▶ Problem
State the number of lines in these records that include the string "Terraform", and say nothing more.

[Items from a dataset]
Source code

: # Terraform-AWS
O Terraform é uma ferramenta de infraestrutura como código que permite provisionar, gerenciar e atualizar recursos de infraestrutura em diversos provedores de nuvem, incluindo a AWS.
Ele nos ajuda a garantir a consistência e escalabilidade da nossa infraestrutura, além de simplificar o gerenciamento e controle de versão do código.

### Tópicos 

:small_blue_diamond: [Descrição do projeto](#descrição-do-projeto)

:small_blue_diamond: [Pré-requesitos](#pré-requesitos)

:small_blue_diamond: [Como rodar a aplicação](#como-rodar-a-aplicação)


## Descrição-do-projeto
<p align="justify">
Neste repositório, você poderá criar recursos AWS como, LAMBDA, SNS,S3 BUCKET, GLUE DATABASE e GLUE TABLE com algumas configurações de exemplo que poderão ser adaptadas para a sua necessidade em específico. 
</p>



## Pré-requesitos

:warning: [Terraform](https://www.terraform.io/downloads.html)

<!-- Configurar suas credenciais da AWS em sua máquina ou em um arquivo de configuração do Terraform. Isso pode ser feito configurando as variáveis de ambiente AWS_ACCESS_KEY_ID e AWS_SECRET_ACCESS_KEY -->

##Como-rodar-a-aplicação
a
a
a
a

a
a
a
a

--

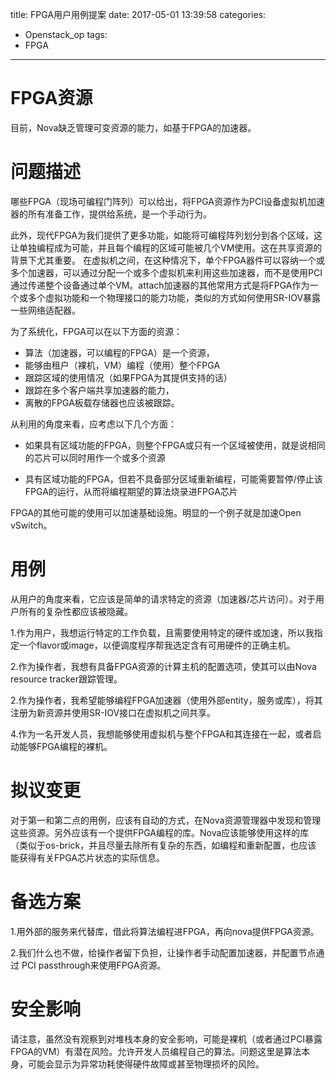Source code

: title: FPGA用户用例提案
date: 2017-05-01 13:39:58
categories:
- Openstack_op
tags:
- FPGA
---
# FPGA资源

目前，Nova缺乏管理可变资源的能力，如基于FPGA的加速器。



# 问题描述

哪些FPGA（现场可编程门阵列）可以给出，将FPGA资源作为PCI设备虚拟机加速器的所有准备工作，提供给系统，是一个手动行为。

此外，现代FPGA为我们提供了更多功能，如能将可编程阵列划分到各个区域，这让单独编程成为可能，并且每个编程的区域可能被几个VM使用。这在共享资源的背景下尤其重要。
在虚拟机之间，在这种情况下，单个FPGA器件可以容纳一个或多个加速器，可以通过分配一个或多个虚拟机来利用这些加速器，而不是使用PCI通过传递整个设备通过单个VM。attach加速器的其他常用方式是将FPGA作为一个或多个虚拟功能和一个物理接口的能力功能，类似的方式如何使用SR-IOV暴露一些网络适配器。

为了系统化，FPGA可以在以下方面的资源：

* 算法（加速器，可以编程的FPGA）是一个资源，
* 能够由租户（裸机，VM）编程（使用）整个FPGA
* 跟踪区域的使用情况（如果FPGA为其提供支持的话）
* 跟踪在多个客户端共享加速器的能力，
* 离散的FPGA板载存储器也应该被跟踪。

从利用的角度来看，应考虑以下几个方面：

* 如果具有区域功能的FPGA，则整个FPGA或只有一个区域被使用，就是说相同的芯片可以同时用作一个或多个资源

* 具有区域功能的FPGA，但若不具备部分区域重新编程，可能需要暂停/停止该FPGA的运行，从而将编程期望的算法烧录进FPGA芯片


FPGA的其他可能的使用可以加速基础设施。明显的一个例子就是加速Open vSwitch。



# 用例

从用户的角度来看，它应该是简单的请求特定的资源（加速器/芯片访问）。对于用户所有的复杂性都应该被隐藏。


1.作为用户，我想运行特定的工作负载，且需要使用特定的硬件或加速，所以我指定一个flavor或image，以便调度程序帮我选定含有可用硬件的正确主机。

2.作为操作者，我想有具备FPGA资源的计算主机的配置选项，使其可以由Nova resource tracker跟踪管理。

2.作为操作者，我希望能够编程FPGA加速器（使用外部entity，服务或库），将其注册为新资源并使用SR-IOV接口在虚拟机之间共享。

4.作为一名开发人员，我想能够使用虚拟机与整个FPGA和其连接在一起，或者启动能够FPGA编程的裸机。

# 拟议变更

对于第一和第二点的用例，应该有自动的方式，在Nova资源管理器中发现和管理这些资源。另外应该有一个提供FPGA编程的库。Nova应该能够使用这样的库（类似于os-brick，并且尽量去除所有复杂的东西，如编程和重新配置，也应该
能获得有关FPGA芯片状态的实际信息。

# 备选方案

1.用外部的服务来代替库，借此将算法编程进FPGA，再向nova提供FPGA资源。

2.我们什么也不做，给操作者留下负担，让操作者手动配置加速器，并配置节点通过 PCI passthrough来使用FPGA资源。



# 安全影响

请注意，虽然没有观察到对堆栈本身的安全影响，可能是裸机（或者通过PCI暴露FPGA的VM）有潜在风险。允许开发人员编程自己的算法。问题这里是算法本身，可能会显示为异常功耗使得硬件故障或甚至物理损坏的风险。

▶ Written answer
4